Problem statement
When you reach the line containing "the absence of" in the data below, begin returning lines exactly as written, and stop once the line containing "The CPU usage" has been returned.

Data provided
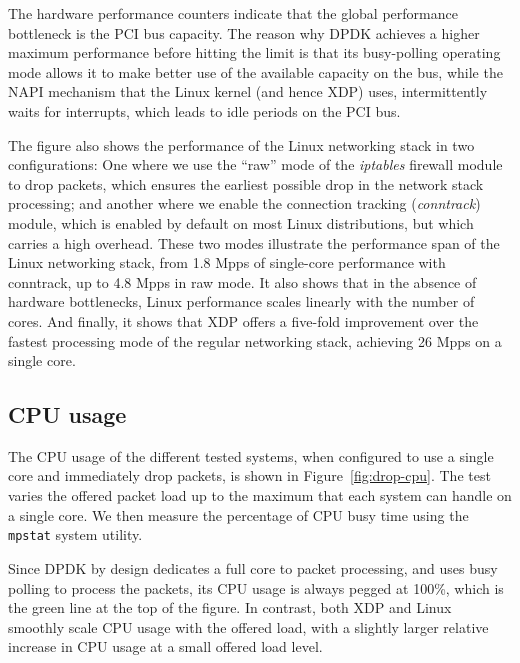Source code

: \documentclass[10pt,sigconf]{acmart}
\begin{document}
The hardware performance counters indicate that the global performance
bottleneck is the PCI bus capacity. The reason why DPDK achieves a higher
maximum performance before hitting the limit is that its busy-polling operating
mode allows it to make better use of the available capacity on the bus, while
the NAPI mechanism that the Linux kernel (and hence XDP) uses, intermittently
waits for interrupts, which leads to idle periods on the PCI bus.

The figure also shows the performance of the Linux networking stack in two
configurations: One where we use the ``raw'' mode of the \emph{iptables}
firewall module to drop packets, which ensures the earliest possible drop in the
network stack processing; and another where we enable the connection tracking
(\emph{conntrack}) module, which is enabled by default on most Linux
distributions, but which carries a high overhead. These two modes illustrate the
performance span of the Linux networking stack, from 1.8 Mpps of single-core
performance with conntrack, up to 4.8 Mpps in raw mode. It also shows that in
the absence of hardware bottlenecks, Linux performance scales linearly with the
number of cores. And finally, it shows that XDP offers a five-fold improvement
over the fastest processing mode of the regular networking stack, achieving 26
Mpps on a single core.


\subsection{CPU usage}
\label{sec:cpu-usage}

The CPU usage of the different tested systems, when configured to use a single
core and immediately drop packets, is shown in Figure~\ref{fig:drop-cpu}. The
test varies the offered packet load up to the maximum that each system can
handle on a single core. We then measure the percentage of CPU busy time using
the \texttt{mpstat} system utility.

Since DPDK by design dedicates a full core to packet processing, and uses busy
polling to process the packets, its CPU usage is always pegged at 100\%, which
is the green line at the top of the figure. In contrast, both XDP and Linux
smoothly scale CPU usage with the offered load, with a slightly larger relative
increase in CPU usage at a small offered load level.
\end{document}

Finished exercise
the absence of hardware bottlenecks, Linux performance scales linearly with the
number of cores. And finally, it shows that XDP offers a five-fold improvement
over the fastest processing mode of the regular networking stack, achieving 26
Mpps on a single core.


\subsection{CPU usage}
\label{sec:cpu-usage}

The CPU usage of the different tested systems, when configured to use a single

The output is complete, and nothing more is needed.